When we talk about evaluating expressions, we mean finding what a mathematical expression represents as a number. In our exercise, the expression is \( \ln(\sqrt{2}) \). Let's break it down:- **\( \ln(x) \)**: The natural logarithm function, which tells us the power to which the base \( e \) (approximately 2.71828) must be raised to produce the number \( x \).- **\( \sqrt{2} \)**: The square root function, where we find a number that, when multiplied by itself, equals 2.The process of evaluating involves substitution and calculation:1. Compute the square root: Substitute \( \sqrt{2} \) with its decimal approximation, \( 1.4142136 \).2. Insert this approximation into the natural logarithm: \( \ln(1.4142136) \).By following these steps, you simplify the problem into manageable parts, making it easier to solve with a calculator.

Calculators are essential tools for evaluating complex expressions, especially those involving natural logarithms and square roots. Here's how you can use a calculator to evaluate \( \ln(\sqrt{2}) \):- **Find the Square Root**: Input 2 and use the square root function, often represented by a square root symbol (√) or a button reading 'sqrt' on your calculator. Record the result, which should be approximately \( 1.4142136 \).- **Evaluate the Natural Logarithm**: Input the calculated square root into the natural logarithm function, typically noted by 'ln' on the calculator. This will give you a value of around \( 0.34657359 \). Using a calculator minimizes errors and allows for quick computation, especially when dealing with transcendental numbers like \( e \). Just input the number step-by-step according to the calculator's operations, and check each step for accuracy.

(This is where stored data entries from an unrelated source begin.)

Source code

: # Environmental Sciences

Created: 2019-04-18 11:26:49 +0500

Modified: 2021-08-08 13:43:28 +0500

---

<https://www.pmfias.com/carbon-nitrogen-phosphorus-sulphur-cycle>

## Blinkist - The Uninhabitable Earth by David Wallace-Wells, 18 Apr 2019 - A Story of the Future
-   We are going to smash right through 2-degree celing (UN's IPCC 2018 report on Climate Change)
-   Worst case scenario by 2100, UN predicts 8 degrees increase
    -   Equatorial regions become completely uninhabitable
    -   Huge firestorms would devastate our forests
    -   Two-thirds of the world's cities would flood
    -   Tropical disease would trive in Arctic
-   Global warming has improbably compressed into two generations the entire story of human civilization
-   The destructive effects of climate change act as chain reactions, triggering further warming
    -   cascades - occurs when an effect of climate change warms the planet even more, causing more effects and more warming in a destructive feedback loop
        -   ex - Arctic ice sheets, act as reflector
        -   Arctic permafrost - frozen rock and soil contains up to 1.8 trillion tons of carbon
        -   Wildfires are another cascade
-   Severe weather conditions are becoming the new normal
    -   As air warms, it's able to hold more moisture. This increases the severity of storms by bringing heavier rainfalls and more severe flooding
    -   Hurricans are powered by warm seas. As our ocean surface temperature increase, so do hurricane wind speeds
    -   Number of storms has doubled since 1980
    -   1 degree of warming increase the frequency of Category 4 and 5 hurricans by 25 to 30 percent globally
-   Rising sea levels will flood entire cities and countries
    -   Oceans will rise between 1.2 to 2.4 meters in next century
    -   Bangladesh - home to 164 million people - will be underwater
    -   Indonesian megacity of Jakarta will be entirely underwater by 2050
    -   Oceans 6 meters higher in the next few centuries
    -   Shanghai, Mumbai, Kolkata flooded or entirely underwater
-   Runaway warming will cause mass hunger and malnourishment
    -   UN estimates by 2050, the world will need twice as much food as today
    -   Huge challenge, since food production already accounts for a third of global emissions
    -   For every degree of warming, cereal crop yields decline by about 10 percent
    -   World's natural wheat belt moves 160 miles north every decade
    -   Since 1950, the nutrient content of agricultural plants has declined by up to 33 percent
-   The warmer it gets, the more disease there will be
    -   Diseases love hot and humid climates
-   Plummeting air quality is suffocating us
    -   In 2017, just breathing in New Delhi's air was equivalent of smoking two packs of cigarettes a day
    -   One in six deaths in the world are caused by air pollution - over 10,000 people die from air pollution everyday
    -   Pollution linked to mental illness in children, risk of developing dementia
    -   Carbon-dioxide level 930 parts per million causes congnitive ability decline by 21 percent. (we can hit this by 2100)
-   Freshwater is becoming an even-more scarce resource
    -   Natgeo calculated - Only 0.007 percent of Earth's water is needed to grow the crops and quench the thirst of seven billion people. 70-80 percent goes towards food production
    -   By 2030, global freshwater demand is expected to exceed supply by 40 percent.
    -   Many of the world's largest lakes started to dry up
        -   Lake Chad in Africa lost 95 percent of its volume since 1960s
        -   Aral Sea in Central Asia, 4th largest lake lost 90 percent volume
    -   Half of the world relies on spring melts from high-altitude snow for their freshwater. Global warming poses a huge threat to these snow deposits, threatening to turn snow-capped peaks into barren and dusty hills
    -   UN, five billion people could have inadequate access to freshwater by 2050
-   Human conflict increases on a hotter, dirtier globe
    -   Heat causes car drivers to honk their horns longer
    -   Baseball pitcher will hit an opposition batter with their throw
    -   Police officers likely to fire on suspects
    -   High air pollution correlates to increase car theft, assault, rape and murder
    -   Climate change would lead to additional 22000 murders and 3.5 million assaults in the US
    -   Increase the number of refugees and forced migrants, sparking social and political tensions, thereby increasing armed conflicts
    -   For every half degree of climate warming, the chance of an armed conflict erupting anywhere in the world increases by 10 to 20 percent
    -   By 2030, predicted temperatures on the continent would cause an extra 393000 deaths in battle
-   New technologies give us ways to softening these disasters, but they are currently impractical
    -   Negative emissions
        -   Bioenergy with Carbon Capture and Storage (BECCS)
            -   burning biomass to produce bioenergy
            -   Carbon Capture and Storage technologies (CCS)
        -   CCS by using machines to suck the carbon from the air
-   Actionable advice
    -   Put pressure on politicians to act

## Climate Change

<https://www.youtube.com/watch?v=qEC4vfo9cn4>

Rounding numbers is a fundamental skill for refining an answer to a specified degree of precision. In this case, we need to round to the nearest thousandth. Here's a simple guide:- **Identify the Thousandth Place**: In the decimal \( 0.34657359 \), the thousandth place is the third digit after the decimal, which is '6'.- **Look at the Next Digit**: The digit following '6', known as the rounding digit, is '5'.If the rounding digit is 5 or greater, you round up the thousandth place by one. Therefore:- Increase the 6 to a 7, resulting in \( 0.347 \).Rounding ensures numerical answers are not only precise but also easier to read and use in further calculations.